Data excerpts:
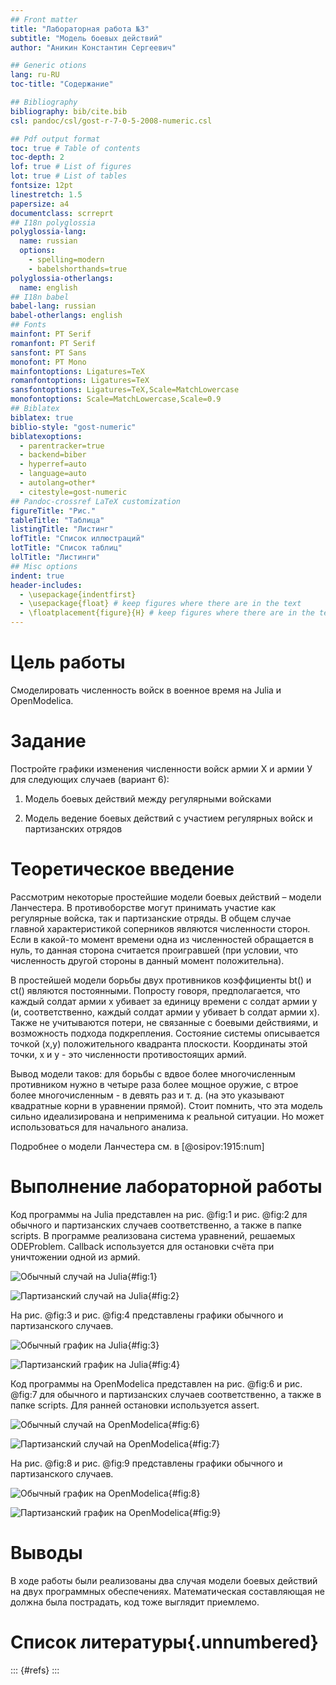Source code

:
 ```yaml
---
## Front matter
title: "Лабораторная работа №3"
subtitle: "Модель боевых действий"
author: "Аникин Константин Сергеевич"

## Generic otions
lang: ru-RU
toc-title: "Содержание"

## Bibliography
bibliography: bib/cite.bib
csl: pandoc/csl/gost-r-7-0-5-2008-numeric.csl

## Pdf output format
toc: true # Table of contents
toc-depth: 2
lof: true # List of figures
lot: true # List of tables
fontsize: 12pt
linestretch: 1.5
papersize: a4
documentclass: scrreprt
## I18n polyglossia
polyglossia-lang:
  name: russian
  options:
	- spelling=modern
	- babelshorthands=true
polyglossia-otherlangs:
  name: english
## I18n babel
babel-lang: russian
babel-otherlangs: english
## Fonts
mainfont: PT Serif
romanfont: PT Serif
sansfont: PT Sans
monofont: PT Mono
mainfontoptions: Ligatures=TeX
romanfontoptions: Ligatures=TeX
sansfontoptions: Ligatures=TeX,Scale=MatchLowercase
monofontoptions: Scale=MatchLowercase,Scale=0.9
## Biblatex
biblatex: true
biblio-style: "gost-numeric"
biblatexoptions:
  - parentracker=true
  - backend=biber
  - hyperref=auto
  - language=auto
  - autolang=other*
  - citestyle=gost-numeric
## Pandoc-crossref LaTeX customization
figureTitle: "Рис."
tableTitle: "Таблица"
listingTitle: "Листинг"
lofTitle: "Список иллюстраций"
lotTitle: "Список таблиц"
lolTitle: "Листинги"
## Misc options
indent: true
header-includes:
  - \usepackage{indentfirst}
  - \usepackage{float} # keep figures where there are in the text
  - \floatplacement{figure}{H} # keep figures where there are in the text
---
```


# Цель работы

Смоделировать численность войск в военное время на Julia и OpenModelica.

# Задание

Постройте графики изменения численности войск армии Х и армии У для
следующих случаев (вариант 6):

1. Модель боевых действий между регулярными войсками

2. Модель ведение боевых действий с участием регулярных войск и партизанских отрядов

# Теоретическое введение

Рассмотрим некоторые простейшие модели боевых действий – модели Ланчестера. В противоборстве могут принимать участие как регулярные войска, так и партизанские отряды. В общем случае главной характеристикой соперников являются численности сторон. Если в какой-то момент времени одна из численностей обращается в нуль, то данная сторона считается проигравшей (при условии, что численность другой стороны в данный момент положительна).

В простейшей модели борьбы двух противников коэффициенты bt() и ct() являются постоянными. Попросту говоря, предполагается, что каждый солдат армии x убивает за единицу времени c солдат армии y (и, соответственно, каждый солдат армии y убивает b солдат армии x). Также не учитываются потери, не связанные с боевыми действиями, и возможность подхода подкрепления. Состояние системы описывается точкой (x,y) положительного квадранта плоскости. Координаты этой точки, x и y - это численности противостоящих армий.

Вывод модели таков: для борьбы с вдвое более многочисленным противником нужно в четыре раза более мощное оружие, с втрое более многочисленным - в девять раз и т. д. (на это указывают квадратные корни в уравнении прямой). Стоит помнить, что эта модель сильно идеализирована и неприменима к реальной ситуации. Но может использоваться для начального анализа. 

Подробнее о модели Ланчестера см. в [@osipov:1915:num]

# Выполнение лабораторной работы

Код программы на Julia представлен на рис. @fig:1 и рис. @fig:2 для обычного и партизанских случаев соответственно, а также в папке scripts. В программе реализована система уравнений, решаемых ODEProblem. Callback используется для остановки счёта при уничтожении одной из армий.

![Обычный случай на Julia](image/1.png){#fig:1}

![Партизанский случай на Julia](image/2.png){#fig:2}

На рис. @fig:3 и рис. @fig:4 представлены графики обычного и партизанского случаев. 

![Обычный график на Julia](image/3.png){#fig:3}

![Партизанский график на Julia](image/4.png){#fig:4}

Код программы на OpenModelica представлен на рис. @fig:6 и рис. @fig:7 для обычного и партизанских случаев соответственно, а также в папке scripts. Для ранней остановки используется assert.

![Обычный случай на OpenModelica](image/6.png){#fig:6}

![Партизанский случай на OpenModelica](image/7.png){#fig:7}

На рис. @fig:8 и рис. @fig:9 представлены графики обычного и партизанского случаев. 

![Обычный график на OpenModelica](image/8.png){#fig:8}

![Партизанский график на OpenModelica](image/9.png){#fig:9}

# Выводы

В ходе работы были реализованы два случая модели боевых действий на двух программных обеспечениях. Математическая составляющая не должна была пострадать, код тоже выглядит приемлемо.

# Список литературы{.unnumbered}

::: {#refs}
:::
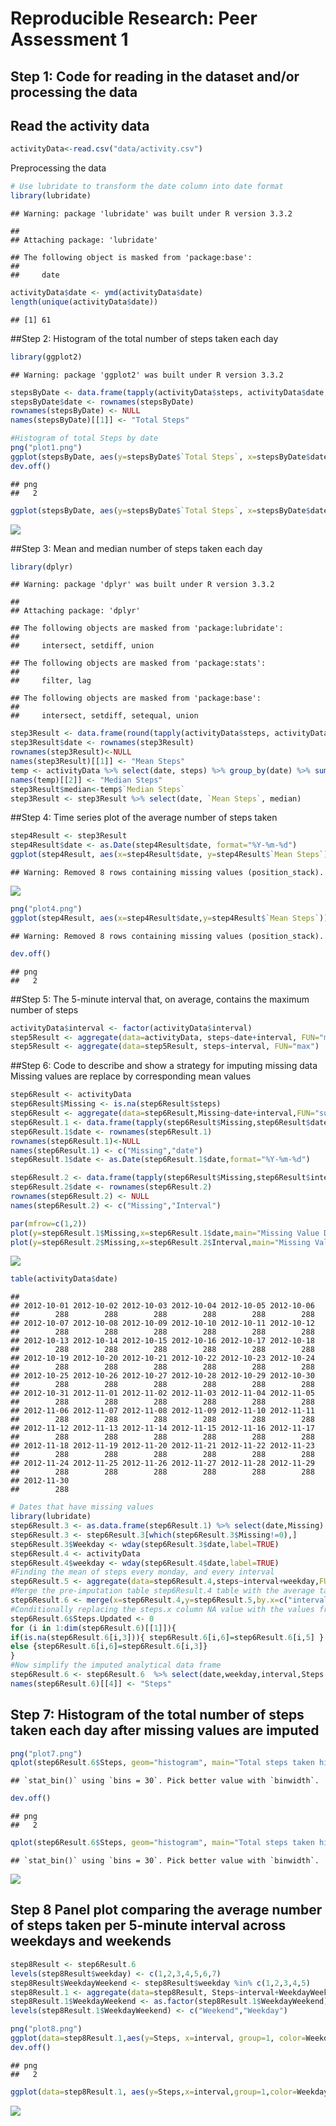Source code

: # Reproducible Research: Peer Assessment 1


## Step 1: Code for reading in the dataset and/or processing the data
## Read the activity data

```r
activityData<-read.csv("data/activity.csv")
```

Preprocessing the data

```r
# Use lubridate to transform the date column into date format
library(lubridate)
```

```
## Warning: package 'lubridate' was built under R version 3.3.2
```

```
## 
## Attaching package: 'lubridate'
```

```
## The following object is masked from 'package:base':
## 
##     date
```

```r
activityData$date <- ymd(activityData$date)
length(unique(activityData$date))
```

```
## [1] 61
```


##Step 2: Histogram of the total number of steps taken each day

```r
library(ggplot2)
```

```
## Warning: package 'ggplot2' was built under R version 3.3.2
```

```r
stepsByDate <- data.frame(tapply(activityData$steps, activityData$date, sum, na.rm=TRUE))
stepsByDate$date <- rownames(stepsByDate)
rownames(stepsByDate) <- NULL
names(stepsByDate)[[1]] <- "Total Steps"

#Histogram of total Steps by date
png("plot1.png")
ggplot(stepsByDate, aes(y=stepsByDate$`Total Steps`, x=stepsByDate$date)) + geom_bar(stat="identity", fill="#0000FF") + ylab("Steps") + xlab("Date (1/10/2012 - 30/11/2012") + ggtitle("Total Steps by date")
dev.off()
```

```
## png 
##   2
```

```r
ggplot(stepsByDate, aes(y=stepsByDate$`Total Steps`, x=stepsByDate$date)) + geom_bar(stat="identity", fill="#0000FF") + ylab("Steps") + xlab("Date (1/10/2012 - 30/11/2012") + ggtitle("Total Steps by date")
```

![](PA1_template_files/figure-html/unnamed-chunk-3-1.png)<!-- -->


##Step 3: Mean and median number of steps taken each day


```r
library(dplyr)
```

```
## Warning: package 'dplyr' was built under R version 3.3.2
```

```
## 
## Attaching package: 'dplyr'
```

```
## The following objects are masked from 'package:lubridate':
## 
##     intersect, setdiff, union
```

```
## The following objects are masked from 'package:stats':
## 
##     filter, lag
```

```
## The following objects are masked from 'package:base':
## 
##     intersect, setdiff, setequal, union
```

```r
step3Result <- data.frame(round(tapply(activityData$steps, activityData$date, mean, na.rm=TRUE), 2))
step3Result$date <- rownames(step3Result)
rownames(step3Result)<-NULL
names(step3Result)[[1]] <- "Mean Steps"
temp <- activityData %>% select(date, steps) %>% group_by(date) %>% summarise(median(steps))
names(temp)[[2]] <- "Median Steps"
step3Result$median<-temp$`Median Steps`
step3Result <- step3Result %>% select(date, `Mean Steps`, median)
```

##Step 4: Time series plot of the average number of steps taken

```r
step4Result <- step3Result
step4Result$date <- as.Date(step4Result$date, format="%Y-%m-%d")
ggplot(step4Result, aes(x=step4Result$date, y=step4Result$`Mean Steps`)) + geom_bar(stat="identity", fill="#0000FF") + scale_x_date() + ylab("Mean Steps Every day") + xlab("Date") + ggtitle("Mean Steps by Date")
```

```
## Warning: Removed 8 rows containing missing values (position_stack).
```

![](PA1_template_files/figure-html/unnamed-chunk-5-1.png)<!-- -->

```r
png("plot4.png")
ggplot(step4Result, aes(x=step4Result$date,y=step4Result$`Mean Steps`)) + geom_bar(stat="identity", fill="#0000FF") + scale_x_date() + ylab("Mean Steps Every day") + xlab("Date") + ggtitle("Mean Steps by Date")
```

```
## Warning: Removed 8 rows containing missing values (position_stack).
```

```r
dev.off()
```

```
## png 
##   2
```


##Step 5: The 5-minute interval that, on average, contains the maximum number of steps

```r
activityData$interval <- factor(activityData$interval)
step5Result <- aggregate(data=activityData, steps~date+interval, FUN="mean")
step5Result <- aggregate(data=step5Result, steps~interval, FUN="max")
```


##Step 6: Code to describe and show a strategy for imputing missing data
Missing values are replace by corresponding mean values

```r
step6Result <- activityData
step6Result$Missing <- is.na(step6Result$steps)
step6Result <- aggregate(data=step6Result,Missing~date+interval,FUN="sum")
step6Result.1 <- data.frame(tapply(step6Result$Missing,step6Result$date,sum))
step6Result.1$date <- rownames(step6Result.1)
rownames(step6Result.1)<-NULL
names(step6Result.1) <- c("Missing","date")
step6Result.1$date <- as.Date(step6Result.1$date,format="%Y-%m-%d")

step6Result.2 <- data.frame(tapply(step6Result$Missing,step6Result$interval,sum))
step6Result.2$date <- rownames(step6Result.2)
rownames(step6Result.2) <- NULL
names(step6Result.2) <- c("Missing","Interval")

par(mfrow=c(1,2))
plot(y=step6Result.1$Missing,x=step6Result.1$date,main="Missing Value Distribution by Date")
plot(y=step6Result.2$Missing,x=step6Result.2$Interval,main="Missing Value Distribution by Interval")
```

![](PA1_template_files/figure-html/unnamed-chunk-7-1.png)<!-- -->

```r
table(activityData$date)
```

```
## 
## 2012-10-01 2012-10-02 2012-10-03 2012-10-04 2012-10-05 2012-10-06 
##        288        288        288        288        288        288 
## 2012-10-07 2012-10-08 2012-10-09 2012-10-10 2012-10-11 2012-10-12 
##        288        288        288        288        288        288 
## 2012-10-13 2012-10-14 2012-10-15 2012-10-16 2012-10-17 2012-10-18 
##        288        288        288        288        288        288 
## 2012-10-19 2012-10-20 2012-10-21 2012-10-22 2012-10-23 2012-10-24 
##        288        288        288        288        288        288 
## 2012-10-25 2012-10-26 2012-10-27 2012-10-28 2012-10-29 2012-10-30 
##        288        288        288        288        288        288 
## 2012-10-31 2012-11-01 2012-11-02 2012-11-03 2012-11-04 2012-11-05 
##        288        288        288        288        288        288 
## 2012-11-06 2012-11-07 2012-11-08 2012-11-09 2012-11-10 2012-11-11 
##        288        288        288        288        288        288 
## 2012-11-12 2012-11-13 2012-11-14 2012-11-15 2012-11-16 2012-11-17 
##        288        288        288        288        288        288 
## 2012-11-18 2012-11-19 2012-11-20 2012-11-21 2012-11-22 2012-11-23 
##        288        288        288        288        288        288 
## 2012-11-24 2012-11-25 2012-11-26 2012-11-27 2012-11-28 2012-11-29 
##        288        288        288        288        288        288 
## 2012-11-30 
##        288
```


```r
# Dates that have missing values 
library(lubridate)
step6Result.3 <- as.data.frame(step6Result.1) %>% select(date,Missing) %>% arrange(desc(Missing))
step6Result.3 <- step6Result.3[which(step6Result.3$Missing!=0),]
step6Result.3$Weekday <- wday(step6Result.3$date,label=TRUE)
step6Result.4 <- activityData
step6Result.4$weekday <- wday(step6Result.4$date,label=TRUE)
#Finding the mean of steps every monday, and every interval
step6Result.5 <- aggregate(data=step6Result.4,steps~interval+weekday,FUN="mean",na.rm=TRUE)
#Merge the pre-imputation table step6Result.4 table with the average table step6Result.5
step6Result.6 <- merge(x=step6Result.4,y=step6Result.5,by.x=c("interval","weekday"),by.y=c("interval","weekday"),all.x=TRUE)
#Conditionally replacing the steps.x column NA value with the values from steps.y column value 
step6Result.6$Steps.Updated <- 0
for (i in 1:dim(step6Result.6)[[1]]){
if(is.na(step6Result.6[i,3])){ step6Result.6[i,6]=step6Result.6[i,5] }
else {step6Result.6[i,6]=step6Result.6[i,3]}
}
#Now simplify the imputed analytical data frame
step6Result.6 <- step6Result.6  %>% select(date,weekday,interval,Steps.Updated)
names(step6Result.6)[[4]] <- "Steps"
```


## Step 7: Histogram of the total number of steps taken each day after missing values are imputed


```r
png("plot7.png")
qplot(step6Result.6$Steps, geom="histogram", main="Total steps taken histogram after imputation", xlab="Steps", ylab="Count")
```

```
## `stat_bin()` using `bins = 30`. Pick better value with `binwidth`.
```

```r
dev.off()
```

```
## png 
##   2
```

```r
qplot(step6Result.6$Steps, geom="histogram", main="Total steps taken histogram after imputation", xlab="Steps", ylab="Count")
```

```
## `stat_bin()` using `bins = 30`. Pick better value with `binwidth`.
```

![](PA1_template_files/figure-html/unnamed-chunk-9-1.png)<!-- -->




## Step 8 Panel plot comparing the average number of steps taken per 5-minute interval across weekdays and weekends


```r
step8Result <- step6Result.6
levels(step8Result$weekday) <- c(1,2,3,4,5,6,7)
step8Result$WeekdayWeekend <- step8Result$weekday %in% c(1,2,3,4,5)
step8Result.1 <- aggregate(data=step8Result, Steps~interval+WeekdayWeekend, mean,na.rm=TRUE)
step8Result.1$WeekdayWeekend <- as.factor(step8Result.1$WeekdayWeekend)
levels(step8Result.1$WeekdayWeekend) <- c("Weekend","Weekday")

png("plot8.png")
ggplot(data=step8Result.1,aes(y=Steps, x=interval, group=1, color=WeekdayWeekend)) + geom_line() + scale_x_discrete(breaks = seq(0, 2500, by = 300)) + ylab("Mean Steps") + xlab("Intervals") + ggtitle("Mean steps across intervals by Weekend and Weekday")
dev.off()
```

```
## png 
##   2
```

```r
ggplot(data=step8Result.1, aes(y=Steps,x=interval,group=1,color=WeekdayWeekend)) + geom_line() + scale_x_discrete(breaks = seq(0, 2500, by = 300)) + ylab("Mean Steps") + xlab("Intervals") + ggtitle("Mean steps across intervals by Weekend and Weekday")
```

![](PA1_template_files/figure-html/unnamed-chunk-10-1.png)<!-- -->
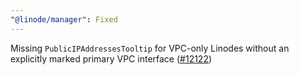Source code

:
 ```yaml
---
"@linode/manager": Fixed
---
```


Missing `PublicIPAddressesTooltip` for VPC-only Linodes without an explicitly marked primary VPC interface ([#12122](https://github.com/linode/manager/pull/12122))
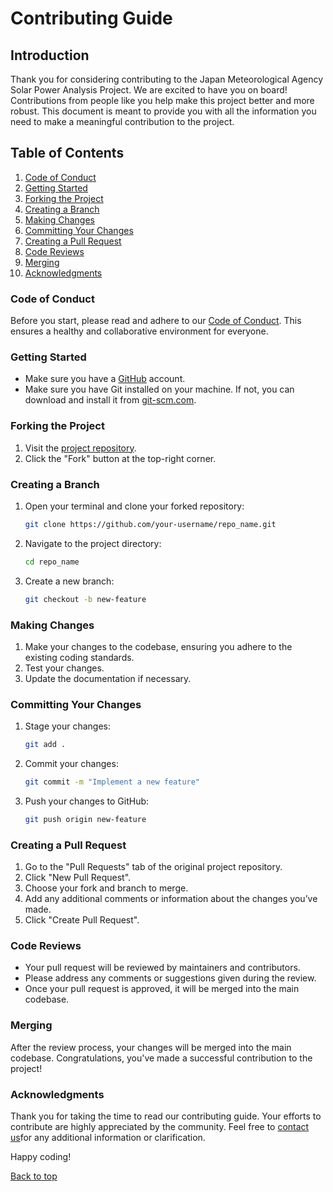 # Contributing Guide

## Introduction

Thank you for considering contributing to the Japan Meteorological Agency Solar Power Analysis Project. We are excited to have you on board! Contributions from people like you help make this project better and more robust. This document is meant to provide you with all the information you need to make a meaningful contribution to the project.

## Table of Contents

1. [Code of Conduct](#code-of-conduct)
2. [Getting Started](#getting-started)
3. [Forking the Project](#forking-the-project)
4. [Creating a Branch](#creating-a-branch)
5. [Making Changes](#making-changes)
6. [Committing Your Changes](#committing-your-changes)
7. [Creating a Pull Request](#creating-a-pull-request)
8. [Code Reviews](#code-reviews)
9. [Merging](#merging)
10. [Acknowledgments](#acknowledgments)

### Code of Conduct

Before you start, please read and adhere to our [Code of Conduct](CODE_OF_CONDUCT.md). This ensures a healthy and collaborative environment for everyone.

### Getting Started

- Make sure you have a [GitHub](https://github.com/) account.
- Make sure you have Git installed on your machine. If not, you can download and install it from [git-scm.com](https://git-scm.com/).

### Forking the Project

1. Visit the [project repository](https://github.com/github_username/repo_name).
2. Click the "Fork" button at the top-right corner.

### Creating a Branch

1. Open your terminal and clone your forked repository:

    ```bash
    git clone https://github.com/your-username/repo_name.git
    ```

2. Navigate to the project directory:

    ```bash
    cd repo_name
    ```

3. Create a new branch:

    ```bash
    git checkout -b new-feature
    ```

### Making Changes

1. Make your changes to the codebase, ensuring you adhere to the existing coding standards.
2. Test your changes.
3. Update the documentation if necessary.

### Committing Your Changes

1. Stage your changes:

    ```bash
    git add .
    ```

2. Commit your changes:

    ```bash
    git commit -m "Implement a new feature"
    ```

3. Push your changes to GitHub:

    ```bash
    git push origin new-feature
    ```

### Creating a Pull Request

1. Go to the "Pull Requests" tab of the original project repository.
2. Click "New Pull Request".
3. Choose your fork and branch to merge.
4. Add any additional comments or information about the changes you’ve made.
5. Click "Create Pull Request".

### Code Reviews

- Your pull request will be reviewed by maintainers and contributors.
- Please address any comments or suggestions given during the review.
- Once your pull request is approved, it will be merged into the main codebase.

### Merging

After the review process, your changes will be merged into the main codebase. Congratulations, you've made a successful contribution to the project!

### Acknowledgments

Thank you for taking the time to read our contributing guide. Your efforts to contribute are highly appreciated by the community. Feel free to [contact us](mailto:daeunjin0123@gmail.com)for any additional information or clarification.

Happy coding!

[Back to top](#table-of-contents)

● Exercise objective
Pull out the lines above in which the word "where" appears.

● Expected answer
  - \usepackage{float} # keep figures where there are in the text
  - \floatplacement{figure}{H} # keep figures where there are in the text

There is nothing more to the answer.